Stored data entries:
= Beginning of Section =

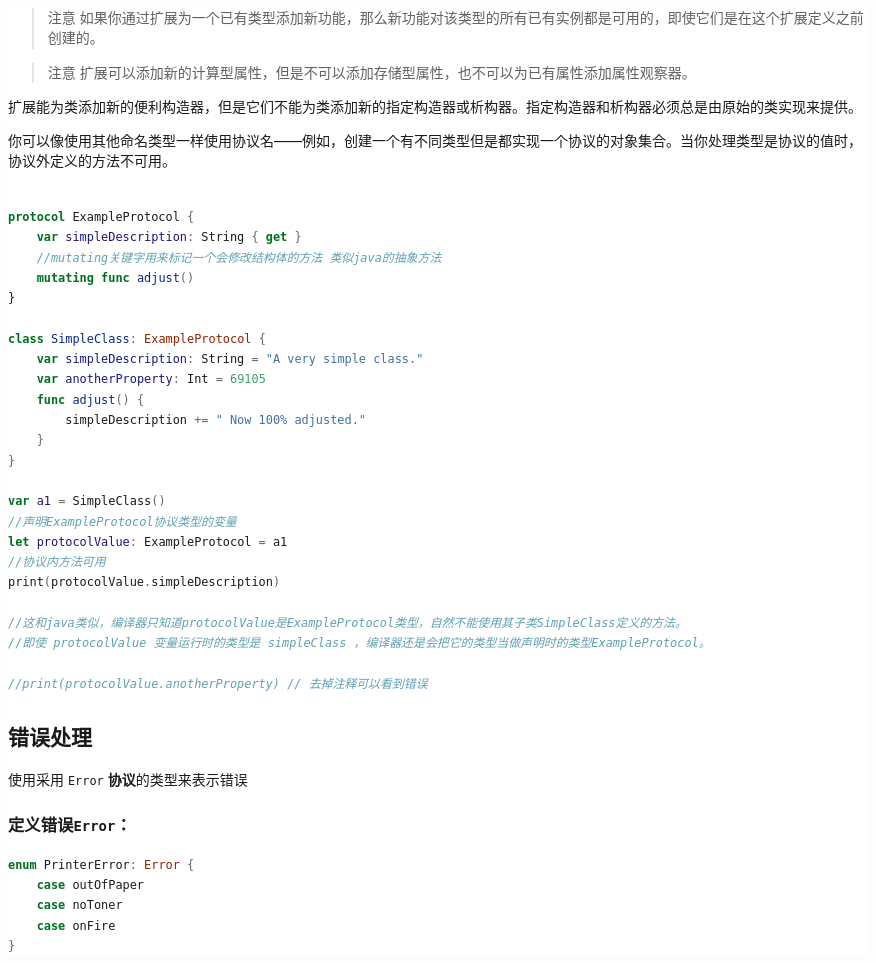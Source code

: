 >注意
如果你通过扩展为一个已有类型添加新功能，那么新功能对该类型的所有已有实例都是可用的，即使它们是在这个扩展定义之前创建的。

>注意
扩展可以添加新的计算型属性，但是不可以添加存储型属性，也不可以为已有属性添加属性观察器。

扩展能为类添加新的便利构造器，但是它们不能为类添加新的指定构造器或析构器。指定构造器和析构器必须总是由原始的类实现来提供。




你可以像使用其他命名类型一样使用协议名——例如，创建一个有不同类型但是都实现一个协议的对象集合。当你处理类型是协议的值时，协议外定义的方法不可用。

```swift

protocol ExampleProtocol {
    var simpleDescription: String { get }
    //mutating关键字用来标记一个会修改结构体的方法 类似java的抽象方法
    mutating func adjust()
}

class SimpleClass: ExampleProtocol {
    var simpleDescription: String = "A very simple class."
    var anotherProperty: Int = 69105
    func adjust() {
        simpleDescription += " Now 100% adjusted."
    }
}

var a1 = SimpleClass()
//声明ExampleProtocol协议类型的变量
let protocolValue: ExampleProtocol = a1
//协议内方法可用
print(protocolValue.simpleDescription)

//这和java类似，编译器只知道protocolValue是ExampleProtocol类型，自然不能使用其子类SimpleClass定义的方法。
//即使 protocolValue 变量运行时的类型是 simpleClass ，编译器还是会把它的类型当做声明时的类型ExampleProtocol。

//print(protocolValue.anotherProperty) // 去掉注释可以看到错误

```

## 错误处理

使用采用 `Error` **协议**的类型来表示错误

### 定义错误`Error`：
```swift
enum PrinterError: Error {
    case outOfPaper
    case noToner
    case onFire
}
```
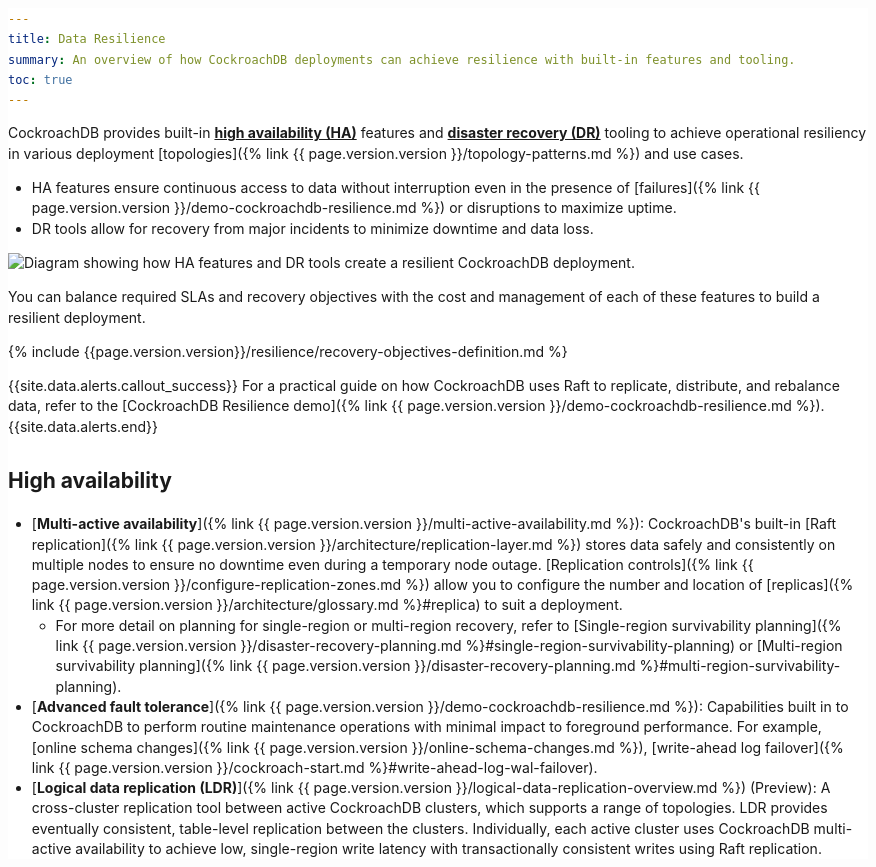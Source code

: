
 ```yaml
---
title: Data Resilience
summary: An overview of how CockroachDB deployments can achieve resilience with built-in features and tooling.
toc: true
---
```


CockroachDB provides built-in [**high availability (HA)**](#high-availability) features and [**disaster recovery (DR)**](#disaster-recovery) tooling to achieve operational resiliency in various deployment [topologies]({% link {{ page.version.version }}/topology-patterns.md %}) and use cases.

- HA features ensure continuous access to data without interruption even in the presence of [failures]({% link {{ page.version.version }}/demo-cockroachdb-resilience.md %}) or disruptions to maximize uptime.
- DR tools allow for recovery from major incidents to minimize downtime and data loss.

<image src="{{ 'images/v25.2/resilience.svg' | relative_url }}" alt="Diagram showing how HA features and DR tools create a resilient CockroachDB deployment." style="width:80%" />

You can balance required SLAs and recovery objectives with the cost and management of each of these features to build a resilient deployment.

{% include {{page.version.version}}/resilience/recovery-objectives-definition.md %}

{{site.data.alerts.callout_success}}
For a practical guide on how CockroachDB uses Raft to replicate, distribute, and rebalance data, refer to the [CockroachDB Resilience demo]({% link {{ page.version.version }}/demo-cockroachdb-resilience.md %}).
{{site.data.alerts.end}}

## High availability

- [**Multi-active availability**]({% link {{ page.version.version }}/multi-active-availability.md %}): CockroachDB's built-in [Raft replication]({% link {{ page.version.version }}/architecture/replication-layer.md %}) stores data safely and consistently on multiple nodes to ensure no downtime even during a temporary node outage. [Replication controls]({% link {{ page.version.version }}/configure-replication-zones.md %}) allow you to configure the number and location of [replicas]({% link {{ page.version.version }}/architecture/glossary.md %}#replica) to suit a deployment.
  - For more detail on planning for single-region or multi-region recovery, refer to [Single-region survivability planning]({% link {{ page.version.version }}/disaster-recovery-planning.md %}#single-region-survivability-planning) or [Multi-region survivability planning]({% link {{ page.version.version }}/disaster-recovery-planning.md %}#multi-region-survivability-planning).
- [**Advanced fault tolerance**]({% link {{ page.version.version }}/demo-cockroachdb-resilience.md %}): Capabilities built in to CockroachDB to perform routine maintenance operations with minimal impact to foreground performance. For example, [online schema changes]({% link {{ page.version.version }}/online-schema-changes.md %}), [write-ahead log failover]({% link {{ page.version.version }}/cockroach-start.md %}#write-ahead-log-wal-failover).
- [**Logical data replication (LDR)**]({% link {{ page.version.version }}/logical-data-replication-overview.md %}) (Preview): A cross-cluster replication tool between active CockroachDB clusters, which supports a range of topologies. LDR provides eventually consistent, table-level replication between the clusters. Individually, each active cluster uses CockroachDB multi-active availability to achieve low, single-region write latency with transactionally consistent writes using Raft replication.
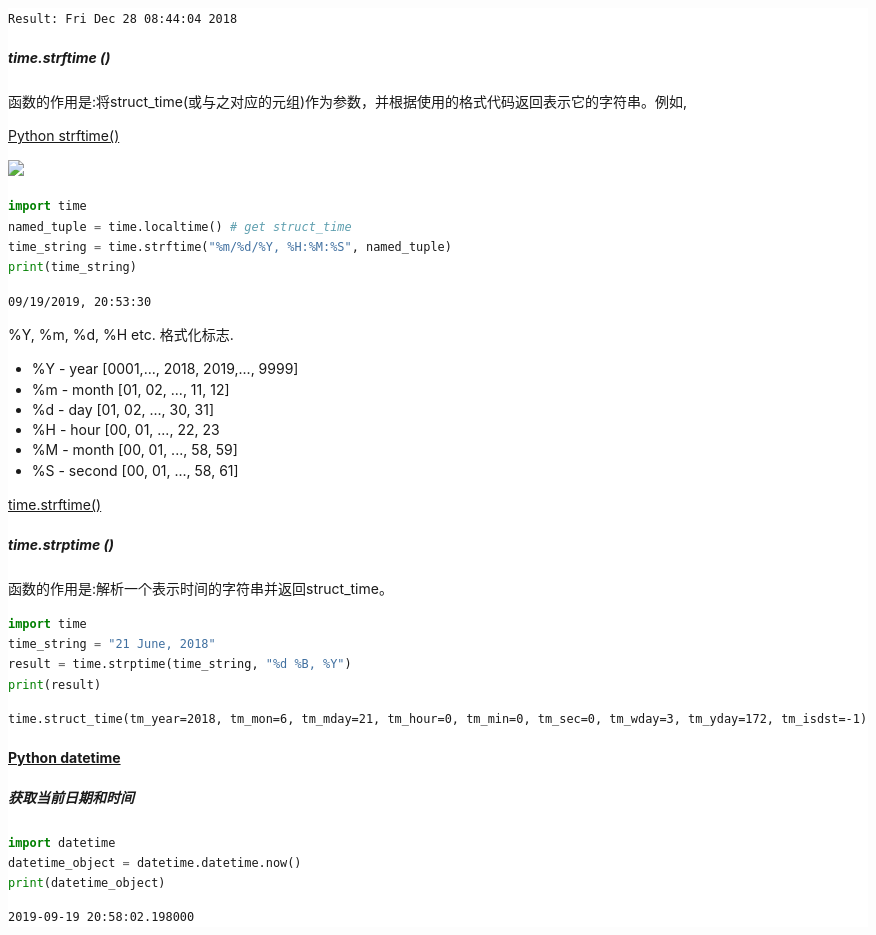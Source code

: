     Result: Fri Dec 28 08:44:04 2018


##### time.strftime ()
函数的作用是:将struct_time(或与之对应的元组)作为参数，并根据使用的格式代码返回表示它的字符串。例如,

[Python strftime()](https://www.programiz.com/python-programming/datetime/strftime)

![](https://cdn.programiz.com/sites/tutorial2program/files/python-strftime-format-2.jpg)


```python
import time
named_tuple = time.localtime() # get struct_time
time_string = time.strftime("%m/%d/%Y, %H:%M:%S", named_tuple)
print(time_string)
```

    09/19/2019, 20:53:30


%Y, %m, %d, %H etc. 格式化标志.

- %Y - year [0001,..., 2018, 2019,..., 9999]
- %m - month [01, 02, ..., 11, 12]
- %d - day [01, 02, ..., 30, 31]
- %H - hour [00, 01, ..., 22, 23
- %M - month [00, 01, ..., 58, 59]
- %S - second [00, 01, ..., 58, 61]

[time.strftime()](https://docs.python.org/3/library/time.html#time.strftime)

##### time.strptime ()
函数的作用是:解析一个表示时间的字符串并返回struct_time。


```python
import time
time_string = "21 June, 2018"
result = time.strptime(time_string, "%d %B, %Y")
print(result)
```

    time.struct_time(tm_year=2018, tm_mon=6, tm_mday=21, tm_hour=0, tm_min=0, tm_sec=0, tm_wday=3, tm_yday=172, tm_isdst=-1)


#### [Python datetime](https://www.programiz.com/python-programming/datetime)

##### 获取当前日期和时间


```python
import datetime
datetime_object = datetime.datetime.now()
print(datetime_object)
```

    2019-09-19 20:58:02.198000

= End of Section =

◆ **Assigned task**: Scan the records above for the string "programiz", then copy each line where it turns up.

◆ **Written response**:
[Python strftime()](https://www.programiz.com/python-programming/datetime/strftime)
![](https://cdn.programiz.com/sites/tutorial2program/files/python-strftime-format-2.jpg)
#### [Python datetime](https://www.programiz.com/python-programming/datetime)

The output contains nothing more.